Kestelli, “Seçim atmosferine igirdiğimiz bu dönemde ekonomide dikkatli ama pozitif olmalıyız. Türk lirasının döviz kurları karşısındaki değer kaybı son dönemde önemli boyutlara ulaştı. Kurlardaki artışın yurtiçi ve yurtdışı kaynaklı nedenleri var. ABD merkez bankasının faizleri yükseltme yönündeki politikası, gelişmekte olan ülke paralarının değer kaybetmesine neden oluyor. Nitekim dolar kuru yılbaşından bu yana Arjantin pezosuna göre yüzde 32, Brezilya realine göre yüzde 10, Rus rublesine göre ise yüzde 7 değer kazandı. Aynı dönemde Türk Lirası ise yüzde 24 ile gelişmekte olan ülkeler arasında en çok değer kaybeden ikinci para birimi oldu. Seçim kararının alınmasının ardından liradaki kayıp hızlandı. 23 Mayıs tarihinde, tarihi zirve olan 4,92 seviyelerini gördü. Bu gelişme üzerine piyasalarda müdahale için geç kalındığı yönündeki görüşlerin ardından merkez bankası piyasaya müdahale etmeye başladı. Önce faiz oranlarında 3 puanlık bir artış yapıldı. Ardından döviz satım pozisyon tutarını 6,15 milyar dolardan 8 milyar dolara çıkardı. Eş zamanlı olarak reeskont kredilerinde kuru 4,20 TL’de sabitledi ve TL ödeme olanağı sundu. Son olarak da dün, önemli bir sadeleştirmeye gidildi ve merkez bankası politika faizinin, bir haftalık repo faizi ile sabitlenmesi kararı alındı. Bu gelişmelerin ardından bir miktar iyileşme olsa da liranın dolar kuru karşısında değer kaybı Mayıs ayında çift haneye ulaştı. Bu yükseliş ile Türk lirası son iki yılda her yıl ortalama yüzde 30 civarında değer kaybetti. Önümüzdeki süreçte kur artışının etkisini hemen her alanda hissediyor olacağız. Çünkü maliyetler üzerinde kur geçişkenliğinin önemli bir etkisi var. Özellikle döviz yükümlülükleri bakımından pozisyon açığı olan firmalarımızın süreçten olumsuz etkilenme ihtimali yüksek” dedi. Birlik ve beraberlikle daha iyiye ulaşma hedefi gerçekleşecek vurgusu yaptı.
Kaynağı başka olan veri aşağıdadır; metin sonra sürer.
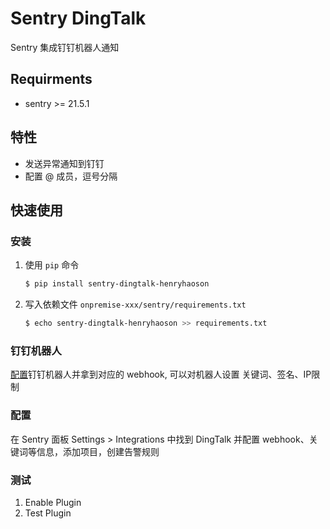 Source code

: # Sentry DingTalk

Sentry 集成钉钉机器人通知

## Requirments
- sentry >= 21.5.1

## 特性
- 发送异常通知到钉钉
- 配置 @ 成员，逗号分隔
## 快速使用
### 安装
1. 使用 `pip` 命令
    ```bash
    $ pip install sentry-dingtalk-henryhaoson
    ```

2. 写入依赖文件 `onpremise-xxx/sentry/requirements.txt`
    ```bash
    $ echo sentry-dingtalk-henryhaoson >> requirements.txt
    ```

### 钉钉机器人
[配置](https://developers.dingtalk.com/document/app/custom-robot-access)钉钉机器人并拿到对应的 webhook, 可以对机器人设置 关键词、签名、IP限制

### 配置
在 Sentry 面板 Settings > Integrations 中找到 DingTalk 并配置 webhook、关键词等信息，添加项目，创建告警规则

### 测试
1. Enable Plugin
2. Test Plugin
Kestelli, “Kurdaki yükseliş ithal ettiğimiz ürünler nedeniyle şüphesiz enflasyonun da artmasına neden olacak. Üstelik enflasyonun en önemli tetikleyicilerinden olan petrol fiyatları da son bir yılda yüzde 49 oranında artış gösterdi. Bildiğiniz gibi LPG ve petrol bazlı ürünlerde meydana gelecek fiyat artış miktarı kadar ÖTV indirimi yapılarak, fiyat artışının vatandaşa yansıtılmaması kararı alındı.
Maliyetlere olumlu etkisi nedeniyle bu kararı memnuniyetle karşılıyoruz. Ancak, bir taraftan akaryakıt veya başka ürünler üzerindeki ÖTV oranlarında kalıcı düşüşe imkân sağlayacak politikalar geliştirilmeliyiz. Diğer taraftan bu tarz uygulamaların kamu maliyesi üzerindeki olumsuz etkisini giderici önlemler almalıyız. Ekonomide seçime kadar geçecek sürede yaşanacak gelişmeler büyük önem taşıyor. Bu dönemi en az hasarla ya da daha iyi bir ihtimalle piyasalarda bir miktar iyileşme ile atlatabilirsek önemli bir başarı sağlayabiliriz. Seçim sonrası bugünkünden daha istikrarlı ve öngörülebilir bir sürecin hâkim olacağına inandığımı ifade etmek istiyorum. Döviz kuru artışlarından bütün ekonominin yanı sıra tarım sektörü de farklı şekillerde etkilenecek. Özellikle ithal edilen tarımsal ürünlerdeki fiyat artışı nedeniyle yurtiçi fiyatlarda da bir miktar artış bekleyebiliriz. Ancak, unutulmamalı ki tarımın en önemli girdilerinden olan gübre, ilaç, akaryakıt gibi ürünlerde dışa bağımlı durumdayız. Örneğin 2017 yılında 1,4 milyar dolarlık gübre ithalatı yapmışız. Miktar olarak aynı gübreyi ithal etsek bile kur artışından dolayı üreticimiz en az 1 buçuk milyar lira daha fazla ödeme yapmak zorunda kalacak. Benzer şekilde akaryakıt fiyatlarındaki artış da kültürel işlemlerin yoğun yapıldığı pamuk, üzüm gibi ürünlerde maliyetlerin önemli ölçüde artmasına neden olacaktır. Bu nedenle, özellikle yeni sezondaki planlamalarımız için bu gelişmeleri göz ardı etmemeliyiz” dedi. Dikkatli ama pozitif olmalıyız mesajı verrdi.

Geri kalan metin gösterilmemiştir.